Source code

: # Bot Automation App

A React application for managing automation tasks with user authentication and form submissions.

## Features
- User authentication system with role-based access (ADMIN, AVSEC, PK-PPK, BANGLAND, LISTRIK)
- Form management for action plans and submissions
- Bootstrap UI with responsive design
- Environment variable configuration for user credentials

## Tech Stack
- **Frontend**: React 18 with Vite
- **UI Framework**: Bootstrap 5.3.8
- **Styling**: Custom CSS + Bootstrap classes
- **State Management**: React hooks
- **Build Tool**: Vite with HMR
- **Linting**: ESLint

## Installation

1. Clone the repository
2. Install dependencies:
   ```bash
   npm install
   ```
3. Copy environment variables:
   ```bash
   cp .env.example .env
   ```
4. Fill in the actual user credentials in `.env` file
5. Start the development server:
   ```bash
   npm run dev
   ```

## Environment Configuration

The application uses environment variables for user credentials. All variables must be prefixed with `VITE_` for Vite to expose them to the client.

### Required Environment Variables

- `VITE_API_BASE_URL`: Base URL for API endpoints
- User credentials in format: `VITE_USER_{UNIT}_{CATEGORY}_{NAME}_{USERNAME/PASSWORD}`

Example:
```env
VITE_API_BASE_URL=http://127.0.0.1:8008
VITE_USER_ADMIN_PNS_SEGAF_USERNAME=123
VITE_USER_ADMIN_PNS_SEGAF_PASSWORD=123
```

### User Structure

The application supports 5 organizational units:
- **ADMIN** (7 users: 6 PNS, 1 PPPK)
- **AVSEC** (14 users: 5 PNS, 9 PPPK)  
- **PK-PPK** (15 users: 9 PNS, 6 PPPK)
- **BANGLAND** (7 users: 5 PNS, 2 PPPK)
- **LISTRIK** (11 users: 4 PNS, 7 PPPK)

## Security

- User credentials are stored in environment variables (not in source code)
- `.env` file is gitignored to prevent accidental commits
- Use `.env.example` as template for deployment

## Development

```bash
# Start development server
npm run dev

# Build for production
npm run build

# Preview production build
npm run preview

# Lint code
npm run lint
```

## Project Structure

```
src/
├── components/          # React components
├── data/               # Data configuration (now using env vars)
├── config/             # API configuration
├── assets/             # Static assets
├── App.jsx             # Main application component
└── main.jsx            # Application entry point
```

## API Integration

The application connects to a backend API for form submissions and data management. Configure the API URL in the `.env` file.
________________
Aim of the task: Could you set down, exactly as written, the lines above between the one holding "- **ADMIN** (7 users: 6 PNS, 1 PPPK)" and the one holding "prevent accidental commits", inclusive, and nothing more?

Expected output:
- **ADMIN** (7 users: 6 PNS, 1 PPPK)
- **AVSEC** (14 users: 5 PNS, 9 PPPK)  
- **PK-PPK** (15 users: 9 PNS, 6 PPPK)
- **BANGLAND** (7 users: 5 PNS, 2 PPPK)
- **LISTRIK** (11 users: 4 PNS, 7 PPPK)

## Security

- User credentials are stored in environment variables (not in source code)
- `.env` file is gitignored to prevent accidental commits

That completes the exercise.